### [INPUT]
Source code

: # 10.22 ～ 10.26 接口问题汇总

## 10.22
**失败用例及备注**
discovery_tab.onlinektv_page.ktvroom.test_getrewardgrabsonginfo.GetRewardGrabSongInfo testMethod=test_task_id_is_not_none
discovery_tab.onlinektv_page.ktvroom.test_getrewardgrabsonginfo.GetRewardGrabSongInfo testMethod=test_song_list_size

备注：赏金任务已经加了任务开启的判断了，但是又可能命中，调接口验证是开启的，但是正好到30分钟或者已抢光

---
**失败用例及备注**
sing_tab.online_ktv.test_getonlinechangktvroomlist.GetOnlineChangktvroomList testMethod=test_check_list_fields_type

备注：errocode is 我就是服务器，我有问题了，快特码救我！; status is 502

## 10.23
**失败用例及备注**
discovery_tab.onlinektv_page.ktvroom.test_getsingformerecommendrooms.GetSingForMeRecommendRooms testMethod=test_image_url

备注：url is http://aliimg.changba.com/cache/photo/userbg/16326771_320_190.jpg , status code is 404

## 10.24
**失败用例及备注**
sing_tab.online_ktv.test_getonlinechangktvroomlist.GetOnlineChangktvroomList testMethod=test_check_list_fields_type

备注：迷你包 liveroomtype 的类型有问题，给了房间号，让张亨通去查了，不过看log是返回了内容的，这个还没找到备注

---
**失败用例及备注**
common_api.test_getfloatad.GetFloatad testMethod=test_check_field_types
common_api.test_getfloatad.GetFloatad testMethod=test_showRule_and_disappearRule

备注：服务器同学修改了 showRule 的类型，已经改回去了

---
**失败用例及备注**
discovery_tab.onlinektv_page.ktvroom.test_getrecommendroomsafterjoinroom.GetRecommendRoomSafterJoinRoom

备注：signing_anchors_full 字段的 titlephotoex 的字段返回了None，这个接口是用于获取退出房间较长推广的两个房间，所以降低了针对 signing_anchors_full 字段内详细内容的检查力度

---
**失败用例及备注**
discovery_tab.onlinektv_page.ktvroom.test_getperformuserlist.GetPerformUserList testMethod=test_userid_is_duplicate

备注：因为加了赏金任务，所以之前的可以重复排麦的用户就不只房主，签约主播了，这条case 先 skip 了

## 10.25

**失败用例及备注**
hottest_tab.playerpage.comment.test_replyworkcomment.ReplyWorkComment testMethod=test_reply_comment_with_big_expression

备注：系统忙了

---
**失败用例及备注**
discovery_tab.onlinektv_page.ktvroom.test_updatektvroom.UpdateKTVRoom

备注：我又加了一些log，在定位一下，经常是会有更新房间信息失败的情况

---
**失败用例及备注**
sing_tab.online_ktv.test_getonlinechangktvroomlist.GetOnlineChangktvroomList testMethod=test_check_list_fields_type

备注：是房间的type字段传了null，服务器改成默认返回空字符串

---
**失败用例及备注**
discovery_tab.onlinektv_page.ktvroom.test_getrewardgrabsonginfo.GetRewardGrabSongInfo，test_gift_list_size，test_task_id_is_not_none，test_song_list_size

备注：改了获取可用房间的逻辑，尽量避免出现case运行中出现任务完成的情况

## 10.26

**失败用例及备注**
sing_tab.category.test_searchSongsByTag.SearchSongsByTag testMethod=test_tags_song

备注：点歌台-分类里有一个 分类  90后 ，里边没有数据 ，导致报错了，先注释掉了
...
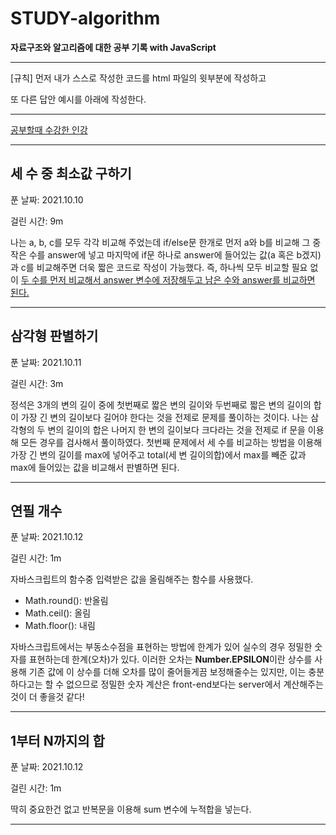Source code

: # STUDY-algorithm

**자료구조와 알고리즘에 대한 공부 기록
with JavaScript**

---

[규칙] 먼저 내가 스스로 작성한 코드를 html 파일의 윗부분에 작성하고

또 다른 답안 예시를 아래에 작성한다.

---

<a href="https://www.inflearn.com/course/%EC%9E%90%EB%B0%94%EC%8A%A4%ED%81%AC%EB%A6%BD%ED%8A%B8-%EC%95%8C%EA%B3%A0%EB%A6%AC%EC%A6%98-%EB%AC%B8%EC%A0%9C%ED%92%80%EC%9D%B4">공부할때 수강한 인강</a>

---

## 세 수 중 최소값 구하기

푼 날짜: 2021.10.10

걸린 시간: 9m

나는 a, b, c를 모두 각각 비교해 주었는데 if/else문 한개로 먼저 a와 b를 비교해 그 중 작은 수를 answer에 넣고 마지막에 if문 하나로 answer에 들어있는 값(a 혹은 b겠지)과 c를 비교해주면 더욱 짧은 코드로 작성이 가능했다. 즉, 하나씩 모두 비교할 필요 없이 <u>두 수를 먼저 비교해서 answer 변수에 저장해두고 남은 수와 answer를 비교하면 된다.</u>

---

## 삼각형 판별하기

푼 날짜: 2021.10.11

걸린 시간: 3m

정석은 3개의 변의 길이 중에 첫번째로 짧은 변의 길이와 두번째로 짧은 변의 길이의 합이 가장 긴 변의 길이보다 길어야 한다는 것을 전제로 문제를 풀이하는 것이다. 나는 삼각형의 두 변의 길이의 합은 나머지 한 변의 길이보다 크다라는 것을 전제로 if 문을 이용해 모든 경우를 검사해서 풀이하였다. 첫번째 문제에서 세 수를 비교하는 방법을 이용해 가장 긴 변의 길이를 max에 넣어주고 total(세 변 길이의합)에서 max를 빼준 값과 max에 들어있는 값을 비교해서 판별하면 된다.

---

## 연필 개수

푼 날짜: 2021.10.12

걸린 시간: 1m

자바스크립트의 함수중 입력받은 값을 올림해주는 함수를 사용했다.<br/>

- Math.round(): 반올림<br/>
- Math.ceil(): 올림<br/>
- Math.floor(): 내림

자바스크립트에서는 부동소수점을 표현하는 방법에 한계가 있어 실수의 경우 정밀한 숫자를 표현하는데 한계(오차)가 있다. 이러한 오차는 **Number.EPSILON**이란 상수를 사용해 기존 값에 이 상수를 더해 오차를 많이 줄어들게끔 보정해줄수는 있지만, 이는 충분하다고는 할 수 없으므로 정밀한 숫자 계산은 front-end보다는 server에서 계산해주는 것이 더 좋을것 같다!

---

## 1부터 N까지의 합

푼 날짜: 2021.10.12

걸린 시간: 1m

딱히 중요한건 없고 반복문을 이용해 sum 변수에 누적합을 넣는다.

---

### [EXERCISE INSTRUCTIONS]
Filter the records above down to the lines that hold the string "비교해서".

### [EXERCISE RESPONSE]
나는 a, b, c를 모두 각각 비교해 주었는데 if/else문 한개로 먼저 a와 b를 비교해 그 중 작은 수를 answer에 넣고 마지막에 if문 하나로 answer에 들어있는 값(a 혹은 b겠지)과 c를 비교해주면 더욱 짧은 코드로 작성이 가능했다. 즉, 하나씩 모두 비교할 필요 없이 <u>두 수를 먼저 비교해서 answer 변수에 저장해두고 남은 수와 answer를 비교하면 된다.</u>
정석은 3개의 변의 길이 중에 첫번째로 짧은 변의 길이와 두번째로 짧은 변의 길이의 합이 가장 긴 변의 길이보다 길어야 한다는 것을 전제로 문제를 풀이하는 것이다. 나는 삼각형의 두 변의 길이의 합은 나머지 한 변의 길이보다 크다라는 것을 전제로 if 문을 이용해 모든 경우를 검사해서 풀이하였다. 첫번째 문제에서 세 수를 비교하는 방법을 이용해 가장 긴 변의 길이를 max에 넣어주고 total(세 변 길이의합)에서 max를 빼준 값과 max에 들어있는 값을 비교해서 판별하면 된다.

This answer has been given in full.